Faced with those kinds of bills, President Clinton called, shortly after his election, for a scaled-down version. Even the name Freedom disappeared from the selected design, which is expected to be about $18 billion cheaper to build and operate.
The revamped version barely escaped being voted out of existence by Congress in 1993, a move which would definitely not have won friends and influenced people in countries like Canada which have spent millions on their own portions of the project. Last year, however, the space station received strong support from both parties, and the new Republican Congress is expected to continue to back it.
One reason Congress came down more solidly in support of the station last year was the signing of a series of formal agreements that makes Russia a partner in the project, too. The prospect of strengthening ties with the former Cold War foe, and drawing on Russia’s immense store of data on the long-term effects of space flight (the Russian Mir station has been continuously manned for years) swayed politicians to change their votes.
The current design, more modular than the original, uses bits and pieces of “off-the-shelf” space technology instead of being quite so cutting-edge. Plans now call for the first shuttle flight to deliver station components into orbit in October 1997. By December 1997, after three flights, the station will become a giant power-supply: although astronauts won’t live on it, its solar-power arrays will power the shuttle/Spacelab combination for three weeks, much longer than the shuttle can stay up on its own.
One more shuttle flight will make it possible for astronauts to live on the station, although the shuttle will remain docked during their stay. By the spring of 1998 the station should include its central U.S.-built core/laboratory module, the Canadian remote manipulator arm, an Italian logistics module, and additional docking ports.

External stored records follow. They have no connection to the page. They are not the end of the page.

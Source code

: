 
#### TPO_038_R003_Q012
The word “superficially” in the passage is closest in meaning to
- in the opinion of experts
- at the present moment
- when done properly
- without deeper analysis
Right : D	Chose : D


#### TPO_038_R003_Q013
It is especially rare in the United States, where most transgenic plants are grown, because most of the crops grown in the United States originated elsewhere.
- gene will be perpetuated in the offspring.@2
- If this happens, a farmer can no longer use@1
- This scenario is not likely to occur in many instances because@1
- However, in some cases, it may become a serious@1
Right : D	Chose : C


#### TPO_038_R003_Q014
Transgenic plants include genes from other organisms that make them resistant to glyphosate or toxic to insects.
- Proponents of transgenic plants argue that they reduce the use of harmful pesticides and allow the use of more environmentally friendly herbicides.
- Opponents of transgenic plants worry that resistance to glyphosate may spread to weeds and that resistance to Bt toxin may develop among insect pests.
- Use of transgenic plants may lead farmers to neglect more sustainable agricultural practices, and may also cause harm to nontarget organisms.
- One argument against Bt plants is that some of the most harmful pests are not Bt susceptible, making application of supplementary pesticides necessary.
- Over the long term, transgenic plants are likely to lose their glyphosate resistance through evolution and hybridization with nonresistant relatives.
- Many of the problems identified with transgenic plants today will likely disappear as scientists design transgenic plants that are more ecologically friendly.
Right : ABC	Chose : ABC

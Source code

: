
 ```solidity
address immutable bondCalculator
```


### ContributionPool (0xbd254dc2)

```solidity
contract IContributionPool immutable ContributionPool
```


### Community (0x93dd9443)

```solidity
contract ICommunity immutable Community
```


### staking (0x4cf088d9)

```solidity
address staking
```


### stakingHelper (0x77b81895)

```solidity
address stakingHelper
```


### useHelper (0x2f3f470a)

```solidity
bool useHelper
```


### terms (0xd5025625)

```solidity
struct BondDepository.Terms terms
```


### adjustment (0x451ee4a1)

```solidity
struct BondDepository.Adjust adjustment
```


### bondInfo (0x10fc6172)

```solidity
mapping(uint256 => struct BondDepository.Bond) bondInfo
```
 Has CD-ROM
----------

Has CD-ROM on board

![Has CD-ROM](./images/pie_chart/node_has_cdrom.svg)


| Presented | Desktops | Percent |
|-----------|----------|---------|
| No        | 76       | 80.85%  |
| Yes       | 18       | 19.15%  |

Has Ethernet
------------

By December 1999, and additional eight shuttle flights will bring the station to its “international human-tended” phase, as NASA calls it. By that time the station will contain the Japanese Experiment Module, the European Space Agency’s module, and more solar arrays, bringing the total power output to about 65 kilowatts. Astronauts will carry out research on board the station for 20 days at a time, but again, the shuttle will remain docked, and between shuttle flights, the station will be deserted.
Finally, in September 2000, the station should acquire “permanent human capability,” after four more shuttle flights to add a habitation module, airlock, and still more solar power arrays. After that, the shuttle will deliver crew to the station, then leave. Two Russian Soyuz spacecraft will remain docked at all times to serve as lifeboats, however.
The space station will provide a laboratory for scientific research that cannot be carried out during the short duration or cramped conditions of a shuttle flight. The main focus will be on the life sciences, especially the long-term effects of space travel, knowledge that will have impact on future travel to other planets.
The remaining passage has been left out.